Los personajes de los cuentos de McGahern son arquetipos: sargentos de pueblo, pescadores, campesinos, jóvenes trabajadores aunque borrachines, pero sobre todo maestros, seminaristas y sacerdotes, pilares de la comunidad de la Irlanda rural, actores sociales que McGahern conoció muy bien. Sobre todos flota una melancolía que se traduce en cuentos sobre lacónicos encuentros nocturnos, retazos de conversaciones, insinuaciones de una violencia que está allí abajo, en las napas, pero que amenaza siempre con desbordarse, como en Navidad, donde un chico de un orfanato reacciona pésimo ante un regalo –se le mezclan deseo y resentimiento– y las buenas intenciones de todos vuelan por los aires. McGahern es implacable en su descripción del mundo del trabajo manual: “Empujar con la rodilla en carne viva para clavar la pala sostenida en manos ampolladas al mismo ritmo que los demás”, escribe en Corazones de roble y panzas de latón, sobre obreros irlandeses que se mudan a Inglaterra para tratar de conseguir un mejor sueldo (situación que se repite, pero termina de manera muy infeliz, en Fe, Esperanza y Caridad).
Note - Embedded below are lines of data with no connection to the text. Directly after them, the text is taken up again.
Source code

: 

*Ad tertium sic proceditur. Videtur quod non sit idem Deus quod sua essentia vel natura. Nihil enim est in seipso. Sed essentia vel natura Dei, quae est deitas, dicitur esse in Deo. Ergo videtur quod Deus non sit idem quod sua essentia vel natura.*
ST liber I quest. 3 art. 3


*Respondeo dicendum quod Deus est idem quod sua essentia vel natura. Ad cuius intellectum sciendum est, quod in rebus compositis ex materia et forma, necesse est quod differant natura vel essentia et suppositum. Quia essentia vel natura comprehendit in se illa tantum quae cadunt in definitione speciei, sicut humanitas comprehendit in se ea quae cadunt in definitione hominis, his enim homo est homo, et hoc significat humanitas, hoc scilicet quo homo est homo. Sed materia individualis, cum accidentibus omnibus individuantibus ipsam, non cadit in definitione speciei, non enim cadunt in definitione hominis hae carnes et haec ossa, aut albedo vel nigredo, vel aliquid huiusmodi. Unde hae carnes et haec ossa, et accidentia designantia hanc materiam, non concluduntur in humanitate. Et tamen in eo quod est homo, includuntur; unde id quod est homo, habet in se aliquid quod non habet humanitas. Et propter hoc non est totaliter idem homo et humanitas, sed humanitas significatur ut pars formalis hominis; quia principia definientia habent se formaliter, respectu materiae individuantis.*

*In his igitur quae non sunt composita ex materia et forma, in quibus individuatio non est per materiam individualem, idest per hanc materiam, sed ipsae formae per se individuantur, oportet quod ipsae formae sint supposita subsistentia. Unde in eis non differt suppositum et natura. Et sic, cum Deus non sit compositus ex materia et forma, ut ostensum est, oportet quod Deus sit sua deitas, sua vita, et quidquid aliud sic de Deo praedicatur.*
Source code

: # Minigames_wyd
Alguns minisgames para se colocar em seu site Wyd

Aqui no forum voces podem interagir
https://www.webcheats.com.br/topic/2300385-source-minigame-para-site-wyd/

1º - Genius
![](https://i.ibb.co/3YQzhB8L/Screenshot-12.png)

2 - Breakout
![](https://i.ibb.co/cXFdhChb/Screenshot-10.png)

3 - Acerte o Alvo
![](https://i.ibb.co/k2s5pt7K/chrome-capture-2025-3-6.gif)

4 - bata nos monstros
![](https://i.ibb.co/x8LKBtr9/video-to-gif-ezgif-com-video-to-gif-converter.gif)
Pero los mejores relatos de este volumen son dos que, curiosamente, se contraponen: El aliento a vino, sobre un sacerdote que, durante un paseo, tiene una revelación sobre el fin de la vida, casi una epifanía, pero sin embargo se entrega a lo inevitable con una tensa calma; y Lavin, un relato de iniciación sexual protagonizado por dos adolescentes varones y un hombre mayor, perverso y libidinoso; un cuento ambiguo, violento, en el que McGahern ofrece una mirada perturbadora sobre la juventud y el deseo.
La desesperanza de McGahern no cede cuando ubica sus cuentos en Dublín, porque parece no poder sacudirse esa oscuridad primigenia. O como rezonga uno de los jóvenes urbanos de Paracaídas después de ver caer un panadero (vegetal, no un trabajador de la harina) que le recuerda su origen: “La vieja y aburrida Irlanda rural ataca de nuevo. Hasta su ciudad principal tiene un pie en el estiércol”.